THE SHAPE OF THINGS TO COME: Prophecy and the American Voice


Greil Marcus
Farrar, Straus & Giroux ($25)

by Michael Lindgren

This diffuse, frustrating, and occasionally brilliant book continues in the vein of cultural criticism that Greil Marcus has made his own over the last thirty years. Starting in 1975 with the now-classic Mystery Train, Marcus has spent his entire career working variations on one fairly simple idea: that the story of American culture, its central truths, are communicated in diverse, sometimes public, sometimes private ways. By finding common ground in the voices that speak from the margins of art and society, he hopes to uncover truths that are inaccessible to the mainstream.

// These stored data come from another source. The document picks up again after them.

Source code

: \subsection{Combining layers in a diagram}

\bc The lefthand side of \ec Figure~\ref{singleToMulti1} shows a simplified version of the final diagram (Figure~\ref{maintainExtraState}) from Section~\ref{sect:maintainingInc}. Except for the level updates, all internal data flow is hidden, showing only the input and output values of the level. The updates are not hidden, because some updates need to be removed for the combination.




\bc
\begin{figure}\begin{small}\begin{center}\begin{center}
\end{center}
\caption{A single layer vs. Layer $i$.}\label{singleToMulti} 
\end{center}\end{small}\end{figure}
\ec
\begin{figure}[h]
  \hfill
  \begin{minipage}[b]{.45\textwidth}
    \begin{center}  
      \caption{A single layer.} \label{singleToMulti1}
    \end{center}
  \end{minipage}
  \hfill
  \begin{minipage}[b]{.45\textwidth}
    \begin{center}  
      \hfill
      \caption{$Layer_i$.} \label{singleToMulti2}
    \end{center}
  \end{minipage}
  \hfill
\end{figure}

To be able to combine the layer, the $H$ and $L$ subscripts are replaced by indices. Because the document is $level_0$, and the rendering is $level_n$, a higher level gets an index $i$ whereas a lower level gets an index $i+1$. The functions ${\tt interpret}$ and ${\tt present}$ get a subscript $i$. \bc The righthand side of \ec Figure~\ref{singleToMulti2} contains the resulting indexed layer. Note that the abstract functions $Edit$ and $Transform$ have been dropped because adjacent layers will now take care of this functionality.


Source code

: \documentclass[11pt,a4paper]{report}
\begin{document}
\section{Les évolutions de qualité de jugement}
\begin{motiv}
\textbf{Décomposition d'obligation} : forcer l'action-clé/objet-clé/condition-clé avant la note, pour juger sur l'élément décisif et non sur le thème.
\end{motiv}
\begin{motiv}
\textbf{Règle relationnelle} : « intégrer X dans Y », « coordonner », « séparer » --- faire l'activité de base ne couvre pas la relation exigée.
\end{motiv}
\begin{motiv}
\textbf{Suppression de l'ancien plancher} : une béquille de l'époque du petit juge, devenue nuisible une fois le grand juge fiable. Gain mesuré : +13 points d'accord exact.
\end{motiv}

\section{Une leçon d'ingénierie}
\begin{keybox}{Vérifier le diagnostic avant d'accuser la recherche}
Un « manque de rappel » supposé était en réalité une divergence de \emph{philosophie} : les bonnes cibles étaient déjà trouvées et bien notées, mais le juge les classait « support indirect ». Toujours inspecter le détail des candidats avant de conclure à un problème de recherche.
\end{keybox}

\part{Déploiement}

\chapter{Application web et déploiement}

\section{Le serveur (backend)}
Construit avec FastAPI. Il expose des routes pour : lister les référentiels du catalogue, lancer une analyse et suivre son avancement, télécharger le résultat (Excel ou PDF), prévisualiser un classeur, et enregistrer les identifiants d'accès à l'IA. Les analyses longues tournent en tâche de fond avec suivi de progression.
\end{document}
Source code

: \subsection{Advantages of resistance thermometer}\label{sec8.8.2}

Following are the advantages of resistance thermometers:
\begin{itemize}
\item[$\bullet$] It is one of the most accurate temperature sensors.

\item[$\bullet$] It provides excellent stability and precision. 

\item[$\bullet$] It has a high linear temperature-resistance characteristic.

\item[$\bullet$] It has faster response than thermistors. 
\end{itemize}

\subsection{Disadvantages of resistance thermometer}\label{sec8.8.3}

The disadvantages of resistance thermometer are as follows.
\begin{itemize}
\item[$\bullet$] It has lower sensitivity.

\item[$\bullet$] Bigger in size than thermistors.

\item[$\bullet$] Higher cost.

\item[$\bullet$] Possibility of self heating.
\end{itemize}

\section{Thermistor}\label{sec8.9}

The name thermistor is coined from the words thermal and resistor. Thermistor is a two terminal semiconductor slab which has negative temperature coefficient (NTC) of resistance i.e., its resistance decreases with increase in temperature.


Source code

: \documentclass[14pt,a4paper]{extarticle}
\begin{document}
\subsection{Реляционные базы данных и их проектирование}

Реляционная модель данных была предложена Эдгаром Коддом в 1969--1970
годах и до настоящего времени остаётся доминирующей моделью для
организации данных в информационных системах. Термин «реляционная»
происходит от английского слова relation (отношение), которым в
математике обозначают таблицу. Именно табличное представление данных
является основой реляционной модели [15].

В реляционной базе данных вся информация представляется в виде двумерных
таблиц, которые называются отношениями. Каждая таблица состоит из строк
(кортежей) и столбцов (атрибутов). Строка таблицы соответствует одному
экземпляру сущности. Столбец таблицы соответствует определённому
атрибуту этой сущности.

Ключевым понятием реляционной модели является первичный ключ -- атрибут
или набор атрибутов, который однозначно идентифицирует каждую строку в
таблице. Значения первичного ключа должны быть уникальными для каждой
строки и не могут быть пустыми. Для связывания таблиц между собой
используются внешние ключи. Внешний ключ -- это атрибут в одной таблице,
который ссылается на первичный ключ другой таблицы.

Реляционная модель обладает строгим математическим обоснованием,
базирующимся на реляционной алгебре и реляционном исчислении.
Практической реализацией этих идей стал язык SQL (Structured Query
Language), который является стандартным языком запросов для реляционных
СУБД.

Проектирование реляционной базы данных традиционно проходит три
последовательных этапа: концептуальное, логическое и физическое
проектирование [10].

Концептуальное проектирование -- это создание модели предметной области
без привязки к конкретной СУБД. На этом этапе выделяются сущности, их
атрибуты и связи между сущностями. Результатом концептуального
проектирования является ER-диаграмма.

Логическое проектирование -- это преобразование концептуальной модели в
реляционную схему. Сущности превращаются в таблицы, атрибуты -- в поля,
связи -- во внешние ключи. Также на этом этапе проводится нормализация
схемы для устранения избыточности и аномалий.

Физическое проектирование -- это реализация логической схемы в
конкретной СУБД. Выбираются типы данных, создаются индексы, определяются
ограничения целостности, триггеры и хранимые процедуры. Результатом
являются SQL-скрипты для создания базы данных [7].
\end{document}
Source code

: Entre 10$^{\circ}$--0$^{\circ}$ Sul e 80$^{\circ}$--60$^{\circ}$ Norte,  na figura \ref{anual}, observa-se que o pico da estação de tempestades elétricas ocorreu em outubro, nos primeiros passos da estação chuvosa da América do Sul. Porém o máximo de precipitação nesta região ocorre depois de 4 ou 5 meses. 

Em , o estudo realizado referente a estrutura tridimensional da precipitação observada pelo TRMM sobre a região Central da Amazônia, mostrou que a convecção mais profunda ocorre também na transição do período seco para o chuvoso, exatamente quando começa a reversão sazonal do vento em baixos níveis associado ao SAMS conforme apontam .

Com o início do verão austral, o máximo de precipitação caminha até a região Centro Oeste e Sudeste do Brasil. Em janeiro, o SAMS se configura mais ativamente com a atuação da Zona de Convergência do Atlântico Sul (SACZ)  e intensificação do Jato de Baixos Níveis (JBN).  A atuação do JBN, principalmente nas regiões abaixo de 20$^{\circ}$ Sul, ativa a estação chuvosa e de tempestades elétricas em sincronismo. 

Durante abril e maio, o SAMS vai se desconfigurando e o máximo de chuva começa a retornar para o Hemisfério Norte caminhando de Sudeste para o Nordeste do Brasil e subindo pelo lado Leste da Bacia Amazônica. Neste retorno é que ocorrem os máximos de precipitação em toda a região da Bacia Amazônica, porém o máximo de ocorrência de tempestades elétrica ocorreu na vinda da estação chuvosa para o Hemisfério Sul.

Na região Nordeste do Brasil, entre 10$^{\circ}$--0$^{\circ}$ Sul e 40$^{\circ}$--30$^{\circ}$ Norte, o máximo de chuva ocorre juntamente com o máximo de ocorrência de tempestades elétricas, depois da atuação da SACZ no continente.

The Shape of Things to Come brings the same strategy to a different set of voices. Marcus's themes tend to resist compression, but the organizing principle here is the delineation of a peculiarly and identifiably American voice that speaks in the Puritan tradition of prophecy—not as a prediction of future events, but as an apocalyptic expression of the sometimes contradictory promises the nation has made to itself. With the freedom that comes with these promises ("life, liberty, and the pursuit of happiness") also comes a sense of terror and dislocation as they are broken; these promises and their betrayals comprise a chain, a narrative that Marcus traces through an idiosyncratic mix of high and low cultures and media. Late in the book, near the end of the chapter on David Thomas of Cleveland avant-punk band Pere Ubu, Marcus gives a succinct description of his credo:

Movies, records, concerts, novels, poems, paintings, can seem to vibrate with an energy repressed but not stolen by time . . . you begin to create a personal culture of maps and talismans, locks and keys, within the greater culture of which you are a part...when you approach the greater culture with a personal culture, you do so with the knowledge that the greater culture can never satisfy you.

The texts in which Marcus chooses to locate the "personal culture" germane to this particular narrative are the Puritan pastor John Winthrop's sermons, Abraham Lincoln and Martin Luther King Jr.'s speeches, Philip Roth's mid-1990s novels, David Lynch's films, Thomas's music, and Allen Ginsberg's long poem "Wichita Vortex Sutra." It is quite a list, defiant in its heterogeneity; such sources seemingly have little in common, and indeed Marcus has mixed success in tying them together.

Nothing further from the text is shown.